5. Every genuine test of a theory is an attempt to falsify it, or to
refute it. Testability is falsifiability; but there are degrees of
testability: some theories are more testable, more exposed to
refutation, than others; they take, as it were, greater risks.

6. Confirming evidence should not count except when it is the result
of a genuine test of the theory; and this means that it can be
presented as a serious but unsuccessful attempt to falsify the theory.
(I now speak in such cases of "corroborating evidence.")

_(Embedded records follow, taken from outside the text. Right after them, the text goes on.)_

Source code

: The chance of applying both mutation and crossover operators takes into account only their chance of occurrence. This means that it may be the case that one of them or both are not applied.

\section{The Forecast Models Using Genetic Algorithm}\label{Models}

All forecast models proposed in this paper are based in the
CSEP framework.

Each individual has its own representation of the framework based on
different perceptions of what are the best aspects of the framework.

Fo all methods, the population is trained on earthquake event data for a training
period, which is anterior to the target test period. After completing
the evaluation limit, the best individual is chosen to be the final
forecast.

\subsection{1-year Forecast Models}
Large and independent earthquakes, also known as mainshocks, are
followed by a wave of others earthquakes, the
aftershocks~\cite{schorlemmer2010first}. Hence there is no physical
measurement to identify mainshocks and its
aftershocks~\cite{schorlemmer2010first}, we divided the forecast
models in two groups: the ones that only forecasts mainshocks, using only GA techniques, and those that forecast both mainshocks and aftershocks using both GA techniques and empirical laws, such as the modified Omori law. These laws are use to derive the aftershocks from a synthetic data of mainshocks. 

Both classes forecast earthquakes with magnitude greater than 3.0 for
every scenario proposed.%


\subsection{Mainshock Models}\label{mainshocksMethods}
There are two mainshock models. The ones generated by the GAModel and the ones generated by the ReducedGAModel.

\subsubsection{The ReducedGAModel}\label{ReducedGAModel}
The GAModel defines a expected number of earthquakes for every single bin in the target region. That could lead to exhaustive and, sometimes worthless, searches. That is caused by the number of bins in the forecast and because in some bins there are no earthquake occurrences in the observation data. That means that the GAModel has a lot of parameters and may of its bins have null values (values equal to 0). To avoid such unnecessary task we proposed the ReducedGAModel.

7. Some genuinely testable theories, when found to be false, are still
upheld by their admirers - for example by introducing ad hoc some
auxiliary assumption, or by reinterpreting the theory ad hoc in such a
way that it escapes refutation. Such a procedure is always possible,
but it rescues the theory from refutation only at the price of
destroying, or at least lowering, its scientific status. (I later
described such a rescuing operation as a "conventionalist twist" or a
"conventionalist stratagem.")

One can sum up all this by saying that the criterion of the scientific
status of a theory is its falsifiability, or refutability, or
testability. Where does Inteligent Design creationism fit in to
this?.... Nowhere.

Why recycle this old junk?
Have you missed all discussions in the philosophy of science since?

Jan

.



Relevant Pages

  • For New T.O. Readers - Karl Popper
    ... I know that the "falsifiability" issue as a key argument vs ... It is easy to obtain confirmations, or verifications, for nearly ... testability: some theories are more testable, ... refutation, than others; they take, as it were, greater risks. ...
    (talk.origins)
  • Re: For New T.O. Readers - Karl Popper
    ... I know that the "falsifiability" issue as a key argument vs ... testability: some theories are more testable, ... refutation, than others; they take, as it were, greater risks. ... but since no one observed species changing into another ...
    (talk.origins)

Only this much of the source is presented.